Les Nations unies ont officiellement lancé en février dernier la Décennie pour les sciences océaniques au service du développement durable (2021-2030). Quelle part la Marine française prend-t-elle à la préservation de la biodiversité, des ressources halieutiques… dans les eaux sous juridiction française ?
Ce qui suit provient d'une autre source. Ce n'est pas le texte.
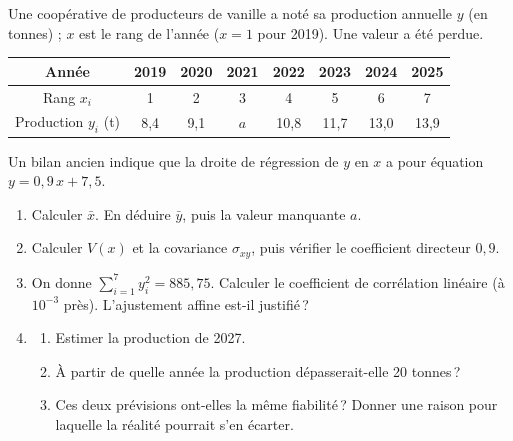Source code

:       \begin{exo}
            \label{exo:stat11}
            Une coop\'erative de producteurs de vanille a not\'e sa production annuelle $y$ (en tonnes) ;
            $x$ est le rang de l'ann\'ee ($x = 1$ pour 2019). Une valeur a \'et\'e perdue.
            \begin{center}
            \begin{tabular}{|c|c|c|c|c|c|c|c|}
                  \hline
                  Ann\'ee & 2019 & 2020 & 2021 & 2022 & 2023 & 2024 & 2025 \\
                  \hline
                  Rang $x_i$ & 1 & 2 & 3 & 4 & 5 & 6 & 7 \\
                  \hline
                  Production $y_i$ (t) & 8,4 & 9,1 & $a$ & 10,8 & 11,7 & 13,0 & 13,9 \\
                  \hline
            \end{tabular}
            \end{center}
            Un bilan ancien indique que la droite de r\'egression de $y$ en $x$ a pour \'equation $y = 0,9\,x + 7,5$.
            \begin{enumerate}
                  \item Calculer $\bar{x}$. En d\'eduire $\bar{y}$, puis la valeur manquante $a$.
                  \item Calculer $V(x)$ et la covariance $\sigma_{xy}$, puis v\'erifier le coefficient directeur $0,9$.
                  \item On donne $\sum_{i=1}^{7} y_i^2 = 885,75$. Calculer le coefficient de corr\'elation lin\'eaire 
                        (\`a $10^{-3}$ pr\`es). L'ajustement affine est-il justifi\'e\,?
                  \item \begin{enumerate}
                        \item Estimer la production de 2027.
                        \item \`A partir de quelle ann\'ee la production d\'epasserait-elle 20 tonnes\,?
                        \item Ces deux pr\'evisions ont-elles la m\^eme fiabilit\'e\,? Donner une raison pour laquelle 
                              la r\'ealit\'e pourrait s'en \'ecarter.
                        \end{enumerate}
            \end{enumerate}
      \end{exo}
La Marine assure le soutien logistique des opérations de recherche scientifique conduite dans les TAAF[15] au cours de plusieurs déploiements annuels. En partenariat avec l’OFB[16], la Marine nationale a conduit dernièrement des missions scientifiques aux Antilles (« An Ba d’Lo ») et dans le Pacifique (« Kivi Kuaka »). Une mission identique sera prochainement menée en océan Indien depuis la Réunion. Elle lutte également contre la pêche illicite et la surpêche, en partenariat avec d’autres nations. Par le partage de l’information maritime au sein des IFC[17], elle contribue à la sécurité en mer, à la prévention des accidents et des pollutions. Enfin, la France possède en permanence des unités déployées, qui constituent autant de capteurs permettant d’observer les conséquences du changement climatique, de participer à leur prévention, et de venir en aide aux populations le cas échéant.


NOTES : 

  1. Human assistance and disaster relief.
  2. Information sharing and interoperability.
  3. Afrique du Sud, Arabie saoudite, Australie, Bangladesh, Birmanie, Emirats arabes unis, France, Indonésie, Iran, Kenya, Inde, Malaisie, Maldives, Maurice, Mozambique, Oman, Pakistan, Royaume-Uni, Seychelles, Singapour, Sri Lanka, Tanzanie, Thaïlande, Timor oriental, et bientôt le Qatar.
  4. Allemagne, Chine, Espagne, Italie, Japon, Madagascar, Pays-Bas, Russie.
  5. Forces armées de la zone sud de l’océan Indien.
  6. Terres Australes et Antarctiques Françaises.
  7. Ce n’est pas nouveau : le détroit de Malacca, par exemple, était déjà le théâtre d’intenses échanges commerciaux au XIe siècle.
  8. Lancée en février 2020 pour assurer la sécurité dans le détroit d’Ormuz.
  9. Opération lancée par l’Union européenne en 2008 pour lutter contre la piraterie au large de la Somalie.
  10. Entre 2011 et 2012, les attaques ont chuté de 70%.
  11. Partenariats fructueux avec l’IFREMER (Institut français de recherche pour l’exploitation de la mer), l’OFB (Office français de la biodiversité) ou le MNHN (Museum national d’histoire naturelle).
  12. Au mois de mars 2021, l’exercice La Pérouse 21 dans le Golfe du Bengale a rassemblé 8 bâtiments de premier rang.
  13. Permanence d’un bâtiment dans la zone du Golfe d’Aden, déploiements réguliers du groupe aéronaval (2019-2021) et de la mission Jeanne d’Arc (2020-2021) en Indopacifique, participation à l’opération EMASOH, à la Combined Task Force 150 et à l’opération ATALANTA, conduite d’exercices majeurs avec nos partenaires pour renforcer l’interopérabilité (mission LA PEROUSE).
  14. Comme le SNA Emeraude lors de la mission Marianne.
  15. Terres Australes et Antarctiques Françaises.
  16. Office Français de la Biodiversité.
  17. Information fusion cell / Cellule de fusion des informations.